▶ **Exercise directions**: Pictures are to be omitted, and every entry below is to be restated exactly.

Stored records
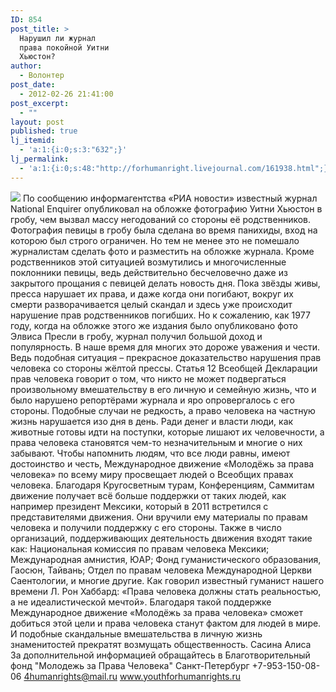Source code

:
 ```yaml
---
ID: 854
post_title: >
  Нарушил ли журнал
  права покойной Уитни
  Хьюстон?
author:
  - Волонтер
post_date:
  - 2012-02-26 21:41:00
post_excerpt:
  - ""
layout: post
published: true
lj_itemid:
  - 'a:1:{i:0;s:3:"632";}'
lj_permalink:
  - 'a:1:{i:0;s:48:"http://forhumanright.livejournal.com/161938.html";}'
---
```


<img src="http://cs5338.vk.com/u132145096/132409092/x_5b26039f.jpg" /> По сообщению информагентства «РИА новости» известный журнал National Enquirer опубликовал на обложке фотографию Уитни Хьюстон в гробу, чем вызвал массу негодований со стороны её родственников. 
Фотография певицы в гробу была сделана во время панихиды, вход на которою был строго ограничен. Но тем не менее это не помешало журналистам сделать фото и разместить на обложке журнала. Кроме родственников этой ситуацией возмутились и многочисленные поклонники певицы, ведь действительно бесчеловечно даже из закрытого прощания с певицей делать новость дня. Пока звёзды живы, пресса нарушает их права, и даже когда они погибают, вокруг их смерти разворачивается целый скандал и здесь уже происходит нарушение прав родственников погибших. Но к сожалению, как 1977 году, когда на обложке этого же издания было опубликовано фото Элвиса Пресли в гробу, журнал получил большой доход и популярность. В наше время для многих это дороже уважения и чести. Ведь подобная ситуация – прекрасное доказательство нарушения прав человека со стороны жёлтой прессы. Статья 12 Всеобщей Декларации прав человека говорит о том, что никто не может подвергаться произвольному вмешательству в его личную и семейную жизнь, что и было нарушено репортёрами журнала и яро опровергалось с его стороны. 
Подобные случаи не редкость, а право человека на частную жизнь нарушается изо дня в день. Ради денег и власти люди, как животные готовы идти на поступки, которые лишают их человечности, а права человека становятся чем-то незначительным и многие о них забывают. Чтобы напомнить людям, что все люди равны, имеют достоинство и честь, Международное движение «Молодёжь за права человека» по всему миру просвещает людей о Всеобщих правах человека. Благодаря Кругосветным турам, Конференциям, Саммитам движение получает всё больше поддержки от таких людей, как например президент Мексики, который в 2011 встретился с представителями движения. Они вручили ему материалы по правам человека и получили поддержку с его стороны. Также в  число организаций, поддерживающих деятельность движения входят такие как: Национальная комиссия по правам человека Мексики; Международная амнистия, ЮАР; Фонд гуманистического образования, Гаосюн, Тайвань; Отдел по правам человека Международной Церкви Саентологии, и многие другие. 
Как говорил известный гуманист нашего времени Л. Рон Хаббард: «Права человека должны стать реальностью, а не идеалистической мечтой». Благодаря такой поддержке Международное движение «Молодёжь за права человека» сможет добиться этой цели и права человека станут фактом для людей в мире. И подобные скандальные вмешательства в личную жизнь знаменитостей прекратят возмущать общественность. 
Сасина Алиса	
За дополнительной информацией обращайтесь в
Благотворительный фонд
"Молодежь за Права Человека" Санкт-Петербург 
+7-953-150-08-06 
4humanrights@mail.ru
www.youthforhumanrights.ru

▶ **Output**:
Source code

:
 ```yaml
---
ID: 854
post_title: >
  Нарушил ли журнал
  права покойной Уитни
  Хьюстон?
author:
  - Волонтер
post_date:
  - 2012-02-26 21:41:00
post_excerpt:
  - ""
layout: post
published: true
lj_itemid:
  - 'a:1:{i:0;s:3:"632";}'
lj_permalink:
  - 'a:1:{i:0;s:48:"http://forhumanright.livejournal.com/161938.html";}'
---
```


<img src="http://cs5338.vk.com/u132145096/132409092/x_5b26039f.jpg" /> По сообщению информагентства «РИА новости» известный журнал National Enquirer опубликовал на обложке фотографию Уитни Хьюстон в гробу, чем вызвал массу негодований со стороны её родственников. 
Фотография певицы в гробу была сделана во время панихиды, вход на которою был строго ограничен. Но тем не менее это не помешало журналистам сделать фото и разместить на обложке журнала. Кроме родственников этой ситуацией возмутились и многочисленные поклонники певицы, ведь действительно бесчеловечно даже из закрытого прощания с певицей делать новость дня. Пока звёзды живы, пресса нарушает их права, и даже когда они погибают, вокруг их смерти разворачивается целый скандал и здесь уже происходит нарушение прав родственников погибших. Но к сожалению, как 1977 году, когда на обложке этого же издания было опубликовано фото Элвиса Пресли в гробу, журнал получил большой доход и популярность. В наше время для многих это дороже уважения и чести. Ведь подобная ситуация – прекрасное доказательство нарушения прав человека со стороны жёлтой прессы. Статья 12 Всеобщей Декларации прав человека говорит о том, что никто не может подвергаться произвольному вмешательству в его личную и семейную жизнь, что и было нарушено репортёрами журнала и яро опровергалось с его стороны. 
Подобные случаи не редкость, а право человека на частную жизнь нарушается изо дня в день. Ради денег и власти люди, как животные готовы идти на поступки, которые лишают их человечности, а права человека становятся чем-то незначительным и многие о них забывают. Чтобы напомнить людям, что все люди равны, имеют достоинство и честь, Международное движение «Молодёжь за права человека» по всему миру просвещает людей о Всеобщих правах человека. Благодаря Кругосветным турам, Конференциям, Саммитам движение получает всё больше поддержки от таких людей, как например президент Мексики, который в 2011 встретился с представителями движения. Они вручили ему материалы по правам человека и получили поддержку с его стороны. Также в  число организаций, поддерживающих деятельность движения входят такие как: Национальная комиссия по правам человека Мексики; Международная амнистия, ЮАР; Фонд гуманистического образования, Гаосюн, Тайвань; Отдел по правам человека Международной Церкви Саентологии, и многие другие. 
Как говорил известный гуманист нашего времени Л. Рон Хаббард: «Права человека должны стать реальностью, а не идеалистической мечтой». Благодаря такой поддержке Международное движение «Молодёжь за права человека» сможет добиться этой цели и права человека станут фактом для людей в мире. И подобные скандальные вмешательства в личную жизнь знаменитостей прекратят возмущать общественность. 
Сасина Алиса	
За дополнительной информацией обращайтесь в
Благотворительный фонд
"Молодежь за Права Человека" Санкт-Петербург 
+7-953-150-08-06 
4humanrights@mail.ru
www.youthforhumanrights.ru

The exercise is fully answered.